### WHAT IS REQUIRED
What you produce should match the records exactly, line for line.

### Data excerpts
══════

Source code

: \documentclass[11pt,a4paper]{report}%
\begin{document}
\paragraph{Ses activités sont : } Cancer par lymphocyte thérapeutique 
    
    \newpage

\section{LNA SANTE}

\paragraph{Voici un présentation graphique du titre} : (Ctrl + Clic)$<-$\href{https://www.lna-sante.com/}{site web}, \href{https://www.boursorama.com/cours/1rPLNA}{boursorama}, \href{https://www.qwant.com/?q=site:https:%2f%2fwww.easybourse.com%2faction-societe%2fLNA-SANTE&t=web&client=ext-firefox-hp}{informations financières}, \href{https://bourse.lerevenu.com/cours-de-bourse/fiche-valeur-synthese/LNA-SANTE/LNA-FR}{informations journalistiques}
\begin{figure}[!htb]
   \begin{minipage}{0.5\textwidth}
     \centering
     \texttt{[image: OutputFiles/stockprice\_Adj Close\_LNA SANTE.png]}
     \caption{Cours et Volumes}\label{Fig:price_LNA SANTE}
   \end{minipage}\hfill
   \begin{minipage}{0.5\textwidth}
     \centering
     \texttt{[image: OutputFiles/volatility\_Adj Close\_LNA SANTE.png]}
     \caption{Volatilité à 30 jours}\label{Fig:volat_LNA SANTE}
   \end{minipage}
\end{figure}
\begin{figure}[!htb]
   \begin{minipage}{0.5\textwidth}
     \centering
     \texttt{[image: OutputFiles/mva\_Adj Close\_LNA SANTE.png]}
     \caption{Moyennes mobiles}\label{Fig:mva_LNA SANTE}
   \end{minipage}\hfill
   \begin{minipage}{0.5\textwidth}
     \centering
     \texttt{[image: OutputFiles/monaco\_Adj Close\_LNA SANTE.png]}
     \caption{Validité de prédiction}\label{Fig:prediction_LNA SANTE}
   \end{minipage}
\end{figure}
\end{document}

══════

### OUTPUT FOR THIS EXERCISE
Source code

: \documentclass[11pt,a4paper]{report}%
\begin{document}
\paragraph{Ses activités sont : } Cancer par lymphocyte thérapeutique 
    
    \newpage

\section{LNA SANTE}

\paragraph{Voici un présentation graphique du titre} : (Ctrl + Clic)$<-$\href{https://www.lna-sante.com/}{site web}, \href{https://www.boursorama.com/cours/1rPLNA}{boursorama}, \href{https://www.qwant.com/?q=site:https:%2f%2fwww.easybourse.com%2faction-societe%2fLNA-SANTE&t=web&client=ext-firefox-hp}{informations financières}, \href{https://bourse.lerevenu.com/cours-de-bourse/fiche-valeur-synthese/LNA-SANTE/LNA-FR}{informations journalistiques}
\begin{figure}[!htb]
   \begin{minipage}{0.5\textwidth}
     \centering
     \texttt{[image: OutputFiles/stockprice\_Adj Close\_LNA SANTE.png]}
     \caption{Cours et Volumes}\label{Fig:price_LNA SANTE}
   \end{minipage}\hfill
   \begin{minipage}{0.5\textwidth}
     \centering
     \texttt{[image: OutputFiles/volatility\_Adj Close\_LNA SANTE.png]}
     \caption{Volatilité à 30 jours}\label{Fig:volat_LNA SANTE}
   \end{minipage}
\end{figure}
\begin{figure}[!htb]
   \begin{minipage}{0.5\textwidth}
     \centering
     \texttt{[image: OutputFiles/mva\_Adj Close\_LNA SANTE.png]}
     \caption{Moyennes mobiles}\label{Fig:mva_LNA SANTE}
   \end{minipage}\hfill
   \begin{minipage}{0.5\textwidth}
     \centering
     \texttt{[image: OutputFiles/monaco\_Adj Close\_LNA SANTE.png]}
     \caption{Validité de prédiction}\label{Fig:prediction_LNA SANTE}
   \end{minipage}
\end{figure}
\end{document}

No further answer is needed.